Lirm
Lirm

Reputation: 413

Cassandra DB slowly consuming the disk

I have a Cassandra database used to persist the last hour of a steady stream of messages. TTL on each row is set to 1 hour. Querying DB confirms that old records are gone, but disk utilization keeps going up. It sometimes drops a little (due to compaction, I assume), but overall trend over about a week is growing disk usage, until the disk is full, at which point it stops accepting data.

Killing the process and restarting cleans up a little, but it starts at about 60G disk utilization on about 8-9G of actual data.

Trying to run ./nodetool compact just hangs there.

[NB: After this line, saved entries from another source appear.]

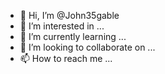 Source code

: - 👋 Hi, I’m @John35gable
- 👀 I’m interested in ...
- 🌱 I’m currently learning ...
- 💞️ I’m looking to collaborate on ...
- 📫 How to reach me ...

<!---
John35gable/John35gable is a ✨ special ✨ repository because its `README.md` (this file) appears on your GitHub profile.
You can click the Preview link to take a look at your changes.
--->
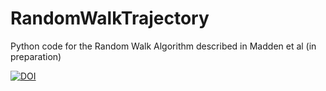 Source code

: # RandomWalkTrajectory
Python code for the Random Walk Algorithm described in Madden et al (in preparation)

[![DOI](https://zenodo.org/badge/684712990.svg)](https://zenodo.org/badge/latestdoi/684712990)
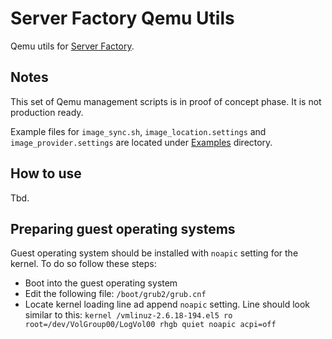 # Server Factory Qemu Utils

Qemu utils for [Server Factory](https://github.com/milos85vasic/Server-Factory).

## Notes

This set of Qemu management scripts is in proof of concept phase. It is not production ready.

Example files for `image_sync.sh`, `image_location.settings` and `image_provider.settings` 
are located under [Examples](./Examples) directory.

## How to use

Tbd.

## Preparing guest operating systems

Guest operating system should be installed with `noapic` setting for the kernel.
To do so follow these steps:

- Boot into the guest operating system
- Edit the following file: `/boot/grub2/grub.cnf`
- Locate kernel loading line ad append `noapic` setting. Line should look similar to this: 
`kernel /vmlinuz-2.6.18-194.el5 ro root=/dev/VolGroup00/LogVol00 rhgb quiet noapic acpi=off`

Where is the disk consumption coming from?

Upvotes: 0

Views: 108

Answers (1)

RussS
RussS

Reputation: 16576

TTL doesn't mean that your data vanishes from the disk. What it actually does it creates a tombstone which indicates that the record was deleted. This tombstone has to stick around incase another node did not receive the order to delete or suffered a network partition. Tombstones will not be removed until GC_GRACE seconds has expired which is by default 10 days. This means your data is going to stick around until that expiration occurs. This delay occurs so that you will have time to perform a repair prior to the tombstones finally being removed keeping dead data from being resurrected from a replica.